*** DATA FOR PROCESSING ***

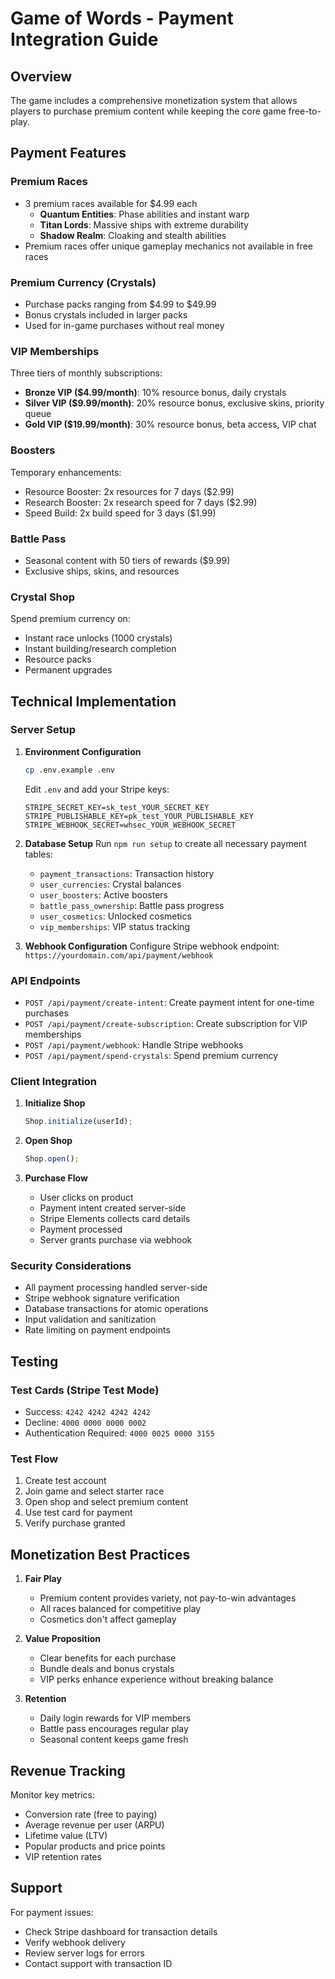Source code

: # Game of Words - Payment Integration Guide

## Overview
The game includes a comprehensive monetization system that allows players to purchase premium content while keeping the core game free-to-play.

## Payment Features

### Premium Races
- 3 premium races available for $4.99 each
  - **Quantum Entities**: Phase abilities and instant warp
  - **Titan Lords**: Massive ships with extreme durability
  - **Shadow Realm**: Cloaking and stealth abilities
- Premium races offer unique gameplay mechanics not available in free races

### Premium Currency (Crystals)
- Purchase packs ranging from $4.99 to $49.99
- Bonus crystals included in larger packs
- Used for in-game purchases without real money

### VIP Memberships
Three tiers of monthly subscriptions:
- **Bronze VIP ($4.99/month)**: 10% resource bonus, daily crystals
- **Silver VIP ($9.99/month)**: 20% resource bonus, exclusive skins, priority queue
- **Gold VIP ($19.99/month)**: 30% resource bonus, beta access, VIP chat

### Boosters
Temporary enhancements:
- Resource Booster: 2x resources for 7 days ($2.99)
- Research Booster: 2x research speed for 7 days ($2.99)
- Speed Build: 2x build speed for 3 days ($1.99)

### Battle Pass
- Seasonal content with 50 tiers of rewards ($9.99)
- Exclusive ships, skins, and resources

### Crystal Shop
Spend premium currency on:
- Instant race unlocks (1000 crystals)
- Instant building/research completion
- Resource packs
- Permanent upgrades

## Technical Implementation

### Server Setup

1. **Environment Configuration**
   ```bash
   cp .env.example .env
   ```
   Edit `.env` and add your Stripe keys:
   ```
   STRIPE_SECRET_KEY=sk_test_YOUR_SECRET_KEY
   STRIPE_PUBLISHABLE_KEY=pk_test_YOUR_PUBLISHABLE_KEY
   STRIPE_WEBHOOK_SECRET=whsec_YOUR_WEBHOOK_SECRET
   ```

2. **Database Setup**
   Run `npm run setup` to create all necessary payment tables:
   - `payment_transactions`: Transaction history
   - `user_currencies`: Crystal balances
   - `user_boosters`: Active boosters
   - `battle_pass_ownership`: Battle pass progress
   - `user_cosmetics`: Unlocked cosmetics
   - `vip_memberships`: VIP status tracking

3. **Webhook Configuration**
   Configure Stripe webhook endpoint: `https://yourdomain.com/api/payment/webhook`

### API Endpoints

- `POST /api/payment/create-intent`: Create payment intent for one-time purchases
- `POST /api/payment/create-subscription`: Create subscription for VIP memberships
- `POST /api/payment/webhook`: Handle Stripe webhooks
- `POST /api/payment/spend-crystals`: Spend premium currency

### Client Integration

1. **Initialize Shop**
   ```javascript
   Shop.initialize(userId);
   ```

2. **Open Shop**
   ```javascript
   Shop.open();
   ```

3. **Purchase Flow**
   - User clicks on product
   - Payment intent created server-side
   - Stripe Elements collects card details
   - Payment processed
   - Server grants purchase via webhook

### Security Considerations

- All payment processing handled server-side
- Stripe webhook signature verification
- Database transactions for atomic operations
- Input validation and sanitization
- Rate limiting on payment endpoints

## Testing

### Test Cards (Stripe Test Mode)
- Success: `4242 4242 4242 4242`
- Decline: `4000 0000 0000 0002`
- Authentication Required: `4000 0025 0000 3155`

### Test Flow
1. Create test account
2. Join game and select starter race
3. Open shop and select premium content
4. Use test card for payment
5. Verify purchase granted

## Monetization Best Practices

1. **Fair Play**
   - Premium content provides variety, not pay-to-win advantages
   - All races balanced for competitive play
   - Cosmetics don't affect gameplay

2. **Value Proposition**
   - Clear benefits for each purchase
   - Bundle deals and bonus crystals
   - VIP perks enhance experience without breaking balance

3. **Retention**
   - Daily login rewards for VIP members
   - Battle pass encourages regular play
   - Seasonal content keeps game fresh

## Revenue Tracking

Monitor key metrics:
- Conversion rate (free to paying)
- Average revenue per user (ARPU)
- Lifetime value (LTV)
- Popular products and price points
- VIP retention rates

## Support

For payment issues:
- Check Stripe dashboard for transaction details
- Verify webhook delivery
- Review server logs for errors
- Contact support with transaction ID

*** End of DATA FOR PROCESSING ***
*** DATA FOR PROCESSING ***

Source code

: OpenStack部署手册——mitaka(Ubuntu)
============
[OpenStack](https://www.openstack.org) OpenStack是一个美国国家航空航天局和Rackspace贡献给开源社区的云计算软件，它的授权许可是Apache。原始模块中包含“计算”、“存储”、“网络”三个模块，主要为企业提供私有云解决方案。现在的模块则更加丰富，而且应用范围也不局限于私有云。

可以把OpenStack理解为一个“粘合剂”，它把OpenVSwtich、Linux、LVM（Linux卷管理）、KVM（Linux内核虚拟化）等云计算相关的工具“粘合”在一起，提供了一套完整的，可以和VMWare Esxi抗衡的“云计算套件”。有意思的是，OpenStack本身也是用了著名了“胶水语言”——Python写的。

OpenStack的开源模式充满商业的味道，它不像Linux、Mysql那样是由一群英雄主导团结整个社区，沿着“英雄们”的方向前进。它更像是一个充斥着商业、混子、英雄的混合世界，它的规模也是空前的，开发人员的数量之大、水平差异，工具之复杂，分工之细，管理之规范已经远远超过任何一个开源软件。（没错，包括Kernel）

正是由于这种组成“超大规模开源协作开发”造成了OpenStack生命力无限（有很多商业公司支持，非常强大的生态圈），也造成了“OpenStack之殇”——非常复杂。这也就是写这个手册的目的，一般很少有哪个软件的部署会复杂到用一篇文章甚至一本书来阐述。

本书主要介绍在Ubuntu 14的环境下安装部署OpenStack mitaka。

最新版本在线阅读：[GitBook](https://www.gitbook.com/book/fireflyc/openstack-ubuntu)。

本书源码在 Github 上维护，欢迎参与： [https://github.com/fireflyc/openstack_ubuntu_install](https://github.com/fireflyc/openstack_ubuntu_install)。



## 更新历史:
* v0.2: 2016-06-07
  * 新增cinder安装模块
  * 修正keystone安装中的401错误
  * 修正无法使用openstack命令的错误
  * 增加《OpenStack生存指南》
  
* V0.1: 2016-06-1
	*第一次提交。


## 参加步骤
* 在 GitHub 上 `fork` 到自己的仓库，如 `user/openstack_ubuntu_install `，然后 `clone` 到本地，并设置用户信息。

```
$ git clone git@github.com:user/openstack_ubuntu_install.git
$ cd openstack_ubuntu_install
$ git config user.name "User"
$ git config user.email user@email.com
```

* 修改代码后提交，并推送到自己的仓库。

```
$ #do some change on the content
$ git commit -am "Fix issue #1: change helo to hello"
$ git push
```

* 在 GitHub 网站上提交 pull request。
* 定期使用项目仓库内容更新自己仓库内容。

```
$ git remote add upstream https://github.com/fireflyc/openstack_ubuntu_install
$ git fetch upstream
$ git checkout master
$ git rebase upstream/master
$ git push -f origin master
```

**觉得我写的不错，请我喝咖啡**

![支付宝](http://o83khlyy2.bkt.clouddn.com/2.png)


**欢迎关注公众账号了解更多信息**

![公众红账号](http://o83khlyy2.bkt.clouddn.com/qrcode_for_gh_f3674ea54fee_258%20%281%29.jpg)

*** End of DATA FOR PROCESSING ***
*** DATA FOR PROCESSING ***

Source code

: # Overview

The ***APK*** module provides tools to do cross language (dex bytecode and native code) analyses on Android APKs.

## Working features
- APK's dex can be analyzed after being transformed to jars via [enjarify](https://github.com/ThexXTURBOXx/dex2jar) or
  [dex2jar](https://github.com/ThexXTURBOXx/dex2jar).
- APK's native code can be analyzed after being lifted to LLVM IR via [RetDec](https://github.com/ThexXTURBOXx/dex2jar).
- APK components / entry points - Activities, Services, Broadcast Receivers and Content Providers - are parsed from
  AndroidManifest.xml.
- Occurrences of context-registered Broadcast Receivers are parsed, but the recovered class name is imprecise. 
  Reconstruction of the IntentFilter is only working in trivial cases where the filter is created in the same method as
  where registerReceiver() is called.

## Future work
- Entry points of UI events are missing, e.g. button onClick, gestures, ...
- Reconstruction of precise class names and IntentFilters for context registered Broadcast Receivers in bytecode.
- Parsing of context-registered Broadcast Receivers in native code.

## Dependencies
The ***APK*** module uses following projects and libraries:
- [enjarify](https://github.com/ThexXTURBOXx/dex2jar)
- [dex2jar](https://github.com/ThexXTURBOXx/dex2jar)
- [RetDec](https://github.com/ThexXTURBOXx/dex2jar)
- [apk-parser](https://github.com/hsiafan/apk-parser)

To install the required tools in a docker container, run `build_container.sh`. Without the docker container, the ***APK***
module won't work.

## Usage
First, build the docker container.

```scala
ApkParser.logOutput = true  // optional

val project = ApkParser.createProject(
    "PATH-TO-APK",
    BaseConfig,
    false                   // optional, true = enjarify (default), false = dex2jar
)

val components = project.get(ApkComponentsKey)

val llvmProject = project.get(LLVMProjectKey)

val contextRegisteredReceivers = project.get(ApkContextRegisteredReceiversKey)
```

*** End of DATA FOR PROCESSING ***

§ PROMPT
All lines above from the one containing "- Database transactions for atomic operations" to the one containing "- Contact support with transaction ID" must be repeated exactly, both lines included, and no others.

§ EXPECTED ANSWER
- Database transactions for atomic operations
- Input validation and sanitization
- Rate limiting on payment endpoints

## Testing

### Test Cards (Stripe Test Mode)
- Success: `4242 4242 4242 4242`
- Decline: `4000 0000 0000 0002`
- Authentication Required: `4000 0025 0000 3155`

### Test Flow
1. Create test account
2. Join game and select starter race
3. Open shop and select premium content
4. Use test card for payment
5. Verify purchase granted

## Monetization Best Practices

1. **Fair Play**
   - Premium content provides variety, not pay-to-win advantages
   - All races balanced for competitive play
   - Cosmetics don't affect gameplay

2. **Value Proposition**
   - Clear benefits for each purchase
   - Bundle deals and bonus crystals
   - VIP perks enhance experience without breaking balance

3. **Retention**
   - Daily login rewards for VIP members
   - Battle pass encourages regular play
   - Seasonal content keeps game fresh

## Revenue Tracking

Monitor key metrics:
- Conversion rate (free to paying)
- Average revenue per user (ARPU)
- Lifetime value (LTV)
- Popular products and price points
- VIP retention rates

## Support

For payment issues:
- Check Stripe dashboard for transaction details
- Verify webhook delivery
- Review server logs for errors
- Contact support with transaction ID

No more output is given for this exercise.